After we hung up, I sat thinking. Maybe it was all going too fast. Maybe I should have waited before asking permission to visit Kiera. I admitted to myself that I had acted out of anger, but now that Donald had called Kiera, it was too late to change my plans. Jordan and Donald would seriously question what had suddenly made me decide against going. Ironically, they would suspect some secret rendezvous between Ryder and me here instead of up there with Kiera.

Very nervous about it all, I called Ryder. I thought he wasn’t going to pick up when it rang four times, but then I heard him say, “Just a minute.” A good thirty seconds or so passed before he came on again.

“Hi.”

“What happened? Why couldn’t you talk?”

“I’m practically hiding in a closet,” he said. “It’s a little like Iraq or something here. IEDs everywhere I walk. Either my father or my mother has to cancel a shoot tomorrow to go with me to see Dr. Steiner, and that’s equivalent to being diagnosed with a fatal illness in this family. They’re arguing about it right now.”

“I’m sorry, Ryder.”

“Why are you sorry? You didn’t do anything.”

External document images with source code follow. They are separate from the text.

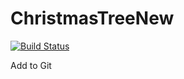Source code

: # ChristmasTreeNew

[![Build Status](https://travis-ci.org/DrDoker/ChristmasTreeNew.svg?branch=master)](https://travis-ci.org/DrDoker/ChristmasTreeNew)


Add to Git

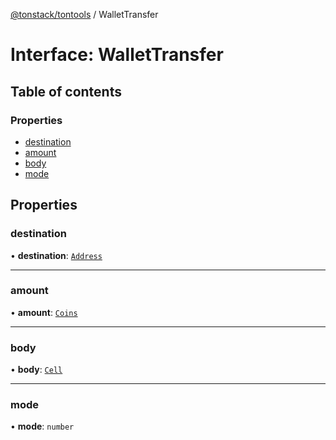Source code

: [@tonstack/tontools](../README.md) / WalletTransfer

# Interface: WalletTransfer

## Table of contents

### Properties

- [destination](WalletTransfer.md#destination)
- [amount](WalletTransfer.md#amount)
- [body](WalletTransfer.md#body)
- [mode](WalletTransfer.md#mode)

## Properties

### destination

• **destination**: [`Address`](../classes/Address.md)

___

### amount

• **amount**: [`Coins`](../classes/Coins.md)

___

### body

• **body**: [`Cell`](../classes/Cell.md)

___

### mode

• **mode**: `number`

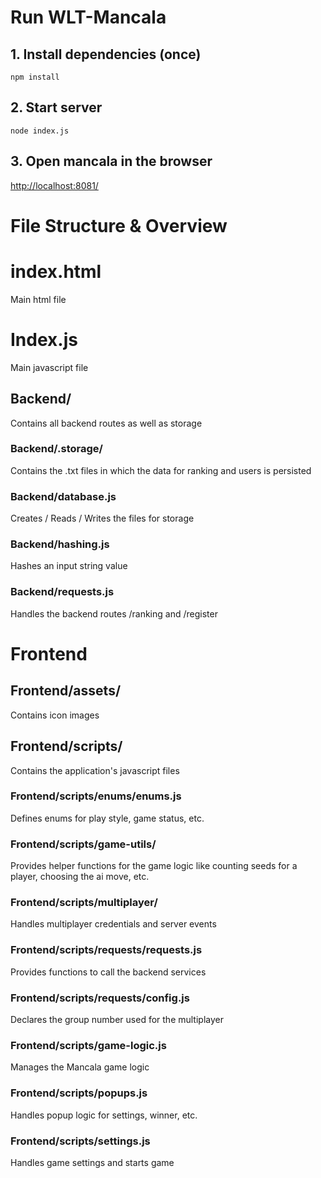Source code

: # Run WLT-Mancala

## 1. Install dependencies (once)

`npm install`

## 2. Start server

`node index.js`

## 3. Open mancala in the browser

[http://localhost:8081/](http://localhost:8081/)

# File Structure & Overview

# index.html

Main html file

# Index.js

Main javascript file

## Backend/

Contains all backend routes as well as storage

### Backend/.storage/

Contains the .txt files in which the data for ranking and users is persisted

### Backend/database.js

Creates / Reads / Writes the files for storage

### Backend/hashing.js

Hashes an input string value

### Backend/requests.js

Handles the backend routes /ranking and /register

# Frontend

## Frontend/assets/

Contains icon images

## Frontend/scripts/

Contains the application's javascript files

### Frontend/scripts/enums/enums.js

Defines enums for play style, game status, etc.

### Frontend/scripts/game-utils/

Provides helper functions for the game logic like counting seeds for a player, choosing the ai move, etc.

### Frontend/scripts/multiplayer/

Handles multiplayer credentials and server events

### Frontend/scripts/requests/requests.js

Provides functions to call the backend services

### Frontend/scripts/requests/config.js

Declares the group number used for the multiplayer

### Frontend/scripts/game-logic.js

Manages the Mancala game logic

### Frontend/scripts/popups.js

Handles popup logic for settings, winner, etc.

### Frontend/scripts/settings.js

Handles game settings and starts game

“I should have waited longer to tell you what was being said.”

“It would have all happened anyway. So, has the news reached the March castle? Is your foster father or whatever you call him giving you a hard time about me?”

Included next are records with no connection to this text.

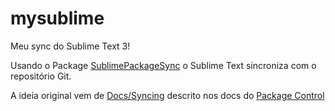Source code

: # mysublime
Meu sync do Sublime Text 3!

Usando o Package [Sublime​Package​Sync](https://packagecontrol.io/packages/SublimePackageSync) o Sublime Text sincroniza com o repositório Git.

A ideia original vem de [Docs/Syncing](https://packagecontrol.io/docs/syncing) descrito nos docs do [Package Control](https://packagecontrol.io/) 
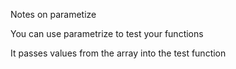 Notes on parametize

You can use parametrize to test your functions

It passes values from the array into the test function
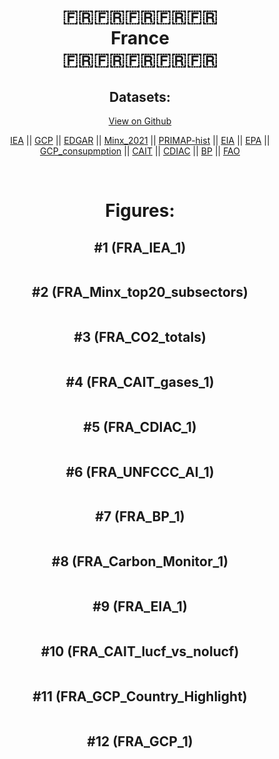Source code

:
<center>
<h1 align="center">
🇫🇷🇫🇷🇫🇷🇫🇷🇫🇷
<br>
France
<br>
🇫🇷🇫🇷🇫🇷🇫🇷🇫🇷
</h1>
<h2>Datasets:</h2>
<p><a href="https://github.com/dquintani/GreenhouseData/tree/master/country_data/FRA_France/data">View on Github</a>
<br></p><p><a href="data/FRA_IEA.csv">IEA</a> || <a href="data/FRA_GCP.csv">GCP</a> || <a href="data/FRA_EDGAR.csv">EDGAR</a> || <a href="data/FRA_Minx_2021.csv">Minx_2021</a> || <a href="data/FRA_PRIMAP-hist.csv">PRIMAP-hist</a> || <a href="data/FRA_EIA.csv">EIA</a> || <a href="data/FRA_EPA.csv">EPA</a> || <a href="data/FRA_GCP_consupmption.csv">GCP_consupmption</a> || <a href="data/FRA_CAIT.csv">CAIT</a> || <a href="data/FRA_CDIAC.csv">CDIAC</a> || <a href="data/FRA_BP.csv">BP</a> || <a href="data/FRA_FAO.csv">FAO</a></p><p><br></p>
<h1>Figures:</h1><h2>#1 (FRA_IEA_1)</h2>
<p><img alt="" src="figures/FRA_IEA_1.png" /></p><h2>#2 (FRA_Minx_top20_subsectors)</h2>
<p><img alt="" src="figures/FRA_Minx_top20_subsectors.png" /></p><h2>#3 (FRA_CO2_totals)</h2>
<p><img alt="" src="figures/FRA_CO2_totals.png" /></p><h2>#4 (FRA_CAIT_gases_1)</h2>
<p><img alt="" src="figures/FRA_CAIT_gases_1.png" /></p><h2>#5 (FRA_CDIAC_1)</h2>
<p><img alt="" src="figures/FRA_CDIAC_1.png" /></p><h2>#6 (FRA_UNFCCC_AI_1)</h2>
<p><img alt="" src="figures/FRA_UNFCCC_AI_1.png" /></p><h2>#7 (FRA_BP_1)</h2>
<p><img alt="" src="figures/FRA_BP_1.png" /></p><h2>#8 (FRA_Carbon_Monitor_1)</h2>
<p><img alt="" src="figures/FRA_Carbon_Monitor_1.png" /></p><h2>#9 (FRA_EIA_1)</h2>
<p><img alt="" src="figures/FRA_EIA_1.png" /></p><h2>#10 (FRA_CAIT_lucf_vs_nolucf)</h2>
<p><img alt="" src="figures/FRA_CAIT_lucf_vs_nolucf.png" /></p><h2>#11 (FRA_GCP_Country_Highlight)</h2>
<p><img alt="" src="figures/FRA_GCP_Country_Highlight.png" /></p><h2>#12 (FRA_GCP_1)</h2>
<p><img alt="" src="figures/FRA_GCP_1.png" /></p>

There didn’t seem any way to postpone bad news when it came to Ryder Garfield. He knew too well how to look for it.

“Yes,” I said. “He doesn’t want me seeing you socially.”

“Figures. It’s my own fault. I provided the excuse. I certainly didn’t want to make any trouble for you. I have enough to do making trouble for myself. If your psychic friend from the beach were here, she’d predict a long life of unhappiness.”